Investigations and regulator action

In the February Bulletin we referred to the investigations by Germany's banking supervisor, BaFin, into possible EURIBOR manipulation by at least three banks. BaFin's preliminary findings have been summarised in an internal report, however this has not been made public. Investigations are continuing. The person in charge of the investigation, Raimund Roeseler, is quoted as saying that, so far, there has been no evidence of systematic crime involving management board members.

Deutsche Bank confirmed it was cooperating with regulatory authorities in Europe, North America and Asia Pacific after receiving subpoenas and requests for information from various law and regulatory enforcement agencies probing their role in the rates-manipulation scandal.

The Canadian Competition Bureau has indicated that the Canadian affiliate of RBS has abandoned its challenge to an order of the Ontario Superior Court of Justice compelling it to produce certain records located outside of Canada to the Commission. The Commission has indicated that this will allow it to move forward with its investigation in relation to the setting of Yen LIBOR rates. It is reported that the bank has said that it is cooperating fully with the investigation, and only challenged the method of obtaining the information due to confidentiality concerns.

The International Organisation of Securities Commissions (IOSCO), which sets standards for the regulation of securities markets around the world, prepared a Consultation Report on 'Principles for Financial Benchmarks'. This closed on 16 May 2013. The principles are intended to be used as guidelines by benchmark administrators, national regulators and other relevant bodies. They set out the roles and responsibilities of administrators and contributors, accountability mechanisms and complaints procedures. They also include guidelines on establishing benchmarking quality, including design, input and periodic review processes. The way the principles are applied should be proportional to the size and risks posed by each benchmark setting process, which may or may not include regulatory action. The Report also discusses the feedback from the Consultation Report on Financial Benchmarks published by IOSCO on 11 January 2013 (see more below).

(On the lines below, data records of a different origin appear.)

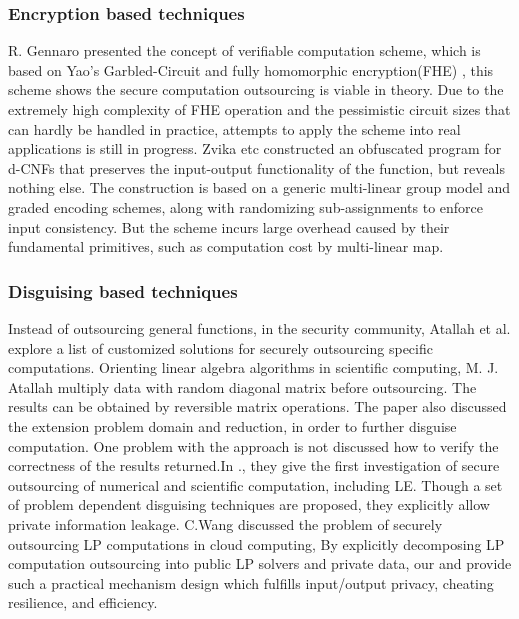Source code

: \documentclass[runningheads,a4paper]{llncs}
\begin{document}
\subsubsection{Encryption based techniques}
R. Gennaro \cite{t16}presented the concept of verifiable computation scheme, which is based on Yao’s Garbled-Circuit and fully homomorphic encryption(FHE)\cite{t15} , this scheme shows the secure computation outsourcing is viable in theory. Due to the extremely high complexity of FHE operation and the pessimistic circuit sizes that can hardly be handled in practice, attempts to apply the scheme into real applications is still in progress.
Zvika \cite{t10}etc constructed an obfuscated program for d-CNFs that preserves the input-output functionality of the function, but reveals nothing else. The construction is based on a generic multi-linear group model and graded encoding schemes, along with randomizing sub-assignments to enforce input consistency. But the scheme incurs large overhead caused by their fundamental primitives, such as computation cost by multi-linear map.
\subsubsection{Disguising based techniques}
Instead of outsourcing general functions, in the security community, Atallah et al. explore a list of customized solutions \cite{t19}\cite{t20}\cite{t21}\cite{t22} for securely outsourcing specific computations. Orienting linear algebra algorithms in scientific computing, M. J. Atallah\cite{t19} multiply data with random diagonal matrix before outsourcing. The results can be obtained by reversible matrix operations. The paper also discussed the extension problem domain and reduction, in order to further disguise computation. One problem with the approach is not discussed how to verify the correctness of the results returned.In \cite{t20}., they give the first investigation of secure outsourcing of numerical and scientific computation, including LE. Though a set of problem dependent disguising techniques are proposed, they explicitly allow private information leakage.
C.Wang\cite{t5} discussed the problem of securely outsourcing LP computations in cloud computing, By explicitly decomposing LP computation outsourcing into public LP solvers and private data, our 
and provide such a practical mechanism design which fulfills input/output privacy, cheating resilience, and efficiency.
% 
\end{document}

Global regulators have said that the only way to repair and maintain public confidence in the financial industry is to urgently overhaul the rules for interbank lending rates and other benchmark rates.

A roundup of the views of the various regulators is noted in the table below:

Regulator Rules for internet lending rates
The Financial Stability Board (FSB) (a group of finance ministers, central bankers and regulators from G-20 countries) Mark Carney, in his role as Chairman of the FSB, is of the opinion that whilst policymakers can set the standard of good conduct, it is ultimately up to the private sector to decide how to achieve that standard, including whether or not to change the way benchmark rates are set. Carney also stated that regulators internationally should ensure that the setting of benchmark rates globally meet a global standard of "transparency and good governance"
The Financial Stability and Oversight Council (FSOC), a panel of US regulators FSOC think interest-rate benchmarks must be tied to market transactions, instead of estimates, in order to adequately protect the financial system across the world. They also think that prompt action needs to be taken to find an alternative system as concerns about LIBOR manipulation is damaging market integrity
Financial Conduct Authority (FCA) Martin Wheatley, Head of the FCA, states that the approach should not be to "throw something away before you have an alternative." He suggests a 'dual track' with the current rate-setting process, which relies on input from a panel of banks, running alongside a transaction based rate – at least until the LIBOR system can be fully overhauled. He gave warning about the difficulties of suddenly replacing LIBOR because many long-term contracts are linked to LIBOR -- an estimate of USD 350 trillion worth of contracts worldwide.
The International Organisation of Securities Commissions (IOSCO), which sets standards for the regulation of securities markets around the world The IOSCO thinks that global benchmark interest rates should be based on actual transactions rather than estimates. Gary Gensler, who is Chairman of the US's CTFC but also co-chairman of the IOSCO's Benchmark Taskforce (with Martin Wheatley), has said that: "to promote market integrity, it is critical that benchmark interest rates be anchored in observable transactions and supported by appropriate governance structures [...] I support that international regulators and market participants have begun to discuss appropriate alternatives and possible approaches to a smooth and orderly transition from LIBOR, Euribor and similar rates." IOSCO has also demanded a more effective mechanism for whistle-blowers, and codes of conduct for those involved in the rate-setting.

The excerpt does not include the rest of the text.